单条数据平均约65个字符,占用66个字节位
问题的发现
应用宿主机监控告警,应用内存占用一直处于危险线,查看应用日志发现: 数据写入tcp通道时频繁出现无法分配内存的OOM异常错误。由于应用未配置内存溢出dump,修改启动参数后重新启动
这里提醒下应用已经要配置输出dump日志,以便于快速发现定位问题
- 启动参数增加设定了
HeapDumpOnOutOfMemoryError
和HeapDumpPath
dump文件存储路径
java -jar -Xmx6G -Xms6G -XX:+HeapDumpOnOutOfMemoryError -XX:HeapDumpPath=/serverPath/applicationName.hprof -XX:+UseG1GC app.jar > app.log &
通过
jstat -gc [pid]
查看内存状态,发现OU一直增长后无限接近于OC,FGCT次数上升但是不见OU占用的内存下降
处置过程
分析内存文件
通过JProfiler打开dump文件,查看堆内存占用
可以看到ChanelOutboundBuffer占据了4828M的内存
问题来源
我们来分析一下neety怎么写出一个tcp消息
通过nettyClient成功连接到接收方的nettyServer后,会创建一个channel对象,调用channel的writeAndFlush
方法写入消息,这里我们将EventLoopGroup绑定到boot时,设定的channel是NioSocketChannel
,本次按理以这个channel的writeAndFlush方法为例,由于NioSocketChannel没有实现这个方法,所以调用的实现是其父类AbstractNioByteChannel的父类AbstractNioChannel的父类AbstractChannel实现的
@Override
public ChannelFuture writeAndFlush(Object msg) {
return pipeline.writeAndFlush(msg);
}
@Override
public ChannelFuture writeAndFlush(Object msg, ChannelPromise promise) {
return pipeline.writeAndFlush(msg, promise);
}
具体的调用写入的方法是
private void write(Object msg, boolean flush, ChannelPromise promise) {
ObjectUtil.checkNotNull(msg, "msg");
try {
if (isNotValidPromise(promise, true)) {
ReferenceCountUtil.release(msg);
// cancelled
return;
}
} catch (RuntimeException e) {
ReferenceCountUtil.release(msg);
throw e;
}
final AbstractChannelHandlerContext next = findContextOutbound(flush ?
(MASK_WRITE | MASK_FLUSH) : MASK_WRITE);
final Object m = pipeline.touch(msg, next);
EventExecutor executor = next.executor();
if (executor.inEventLoop()) {
if (flush) {
next.invokeWriteAndFlush(m, promise);
} else {
next.invokeWrite(m, promise);
}
} else {
final WriteTask task = WriteTask.newInstance(next, m, promise, flush);
if (!safeExecute(executor, task, promise, m, !flush)) {
// We failed to submit the WriteTask.

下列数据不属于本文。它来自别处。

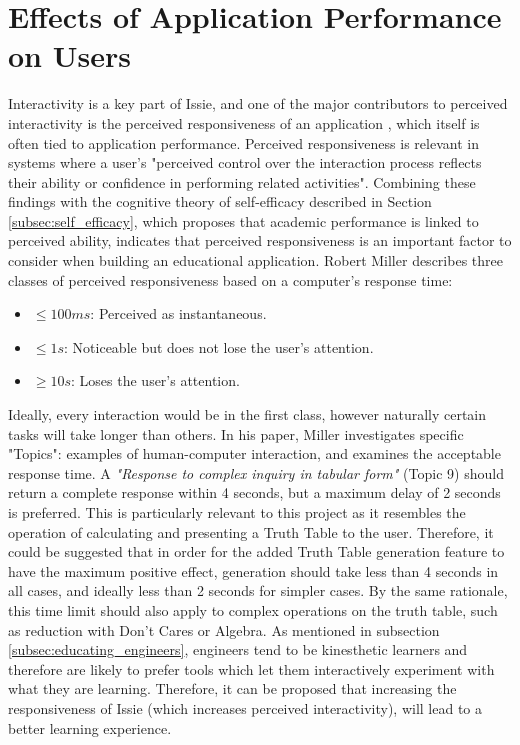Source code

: \section{Effects of Application Performance on Users} \label{sec:perfeffects}
Interactivity is a key part of Issie, and one of the major contributors to perceived interactivity is the perceived responsiveness of an application \cite{interactiveWu}, which itself is often tied to application performance. Perceived responsiveness is relevant in systems where a user's "perceived control over the interaction process reflects their ability or confidence in performing related activities". Combining these findings with the cognitive theory of self-efficacy described in Section \ref{subsec:self_efficacy}, which proposes that academic performance is linked to perceived ability, indicates that perceived responsiveness is an important factor to consider when building an educational application. Robert Miller \cite{Miller1968ResponseTI} describes three classes of perceived responsiveness based on a computer's response time:
\begin{itemize}
    \item $\leq 100ms$: Perceived as instantaneous.
    \item $\leq 1s$: Noticeable but does not lose the user's attention.
    \item $\geq 10s$: Loses the user's attention.
\end{itemize}

Ideally, every interaction would be in the first class, however naturally certain tasks will take longer than others. In his paper, Miller investigates specific "Topics": examples of human-computer interaction, and examines the acceptable response time. A \textit{"Response to complex inquiry in tabular form"} (Topic 9) should return a complete response within 4 seconds, but a maximum delay of 2 seconds is preferred. This is particularly relevant to this project as it resembles the operation of calculating and presenting a Truth Table to the user. Therefore, it could be suggested that in order for the added Truth Table generation feature to have the maximum positive effect, generation should take less than 4 seconds in all cases, and ideally less than 2 seconds for simpler cases. By the same rationale, this time limit should also apply to complex operations on the truth table, such as reduction with Don't Cares or Algebra.
As mentioned in subsection \ref{subsec:educating_engineers}, engineers tend to be kinesthetic learners and therefore are likely to prefer tools which let them interactively experiment with what they are learning. Therefore, it can be proposed that increasing the responsiveness of Issie (which increases perceived interactivity), will lead to a better learning experience.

We need to cancel it so we decrement the pending bytes
// and put it back in the Recycler for re-use later.
//
// See https://github.com/netty/netty/issues/8343.
task.cancel();
}
}
}
我们调用的是writeAndFlushed所以具体的执行是这个方法
void invokeWriteAndFlush(Object msg, ChannelPromise promise) {
if (invokeHandler()) {
invokeWrite0(msg, promise);
invokeFlush0();
} else {
writeAndFlush(msg, promise);
}
}
private void invokeWrite0(Object msg, ChannelPromise promise) {
try {
((ChannelOutboundHandler) handler()).write(this, msg, promise);
} catch (Throwable t) {
notifyOutboundHandlerException(t, promise);
}
}
private void invokeFlush0() {
try {
((ChannelOutboundHandler) handler()).flush(this);
} catch (Throwable t) {
invokeExceptionCaught(t);
}
}
这一部分的方法执行的过程就是把消息写入到ChannelOutboundHandler后调用flush写入到outboundBuffer上,这个具体的是调用AbstractUnsafe的write
和flush
,其中执行的是ChannelOutboundBuffer的addMessage
和addFlush
/**
* Add given message to this {@link ChannelOutboundBuffer}. The given {@link ChannelPromise} will be notified once
* the message was written.
*/
public void addMessage(Object msg, int size, ChannelPromise promise) {
Entry entry = Entry.newInstance(msg, size, total(msg), promise);
if (tailEntry == null) {
flushedEntry = null;
} else {
Entry tail = tailEntry;
tail.next = entry;
}
tailEntry = entry;
if (unflushedEntry == null) {
unflushedEntry = entry;
}
// Touch the message to make it easier to debug buffer leaks.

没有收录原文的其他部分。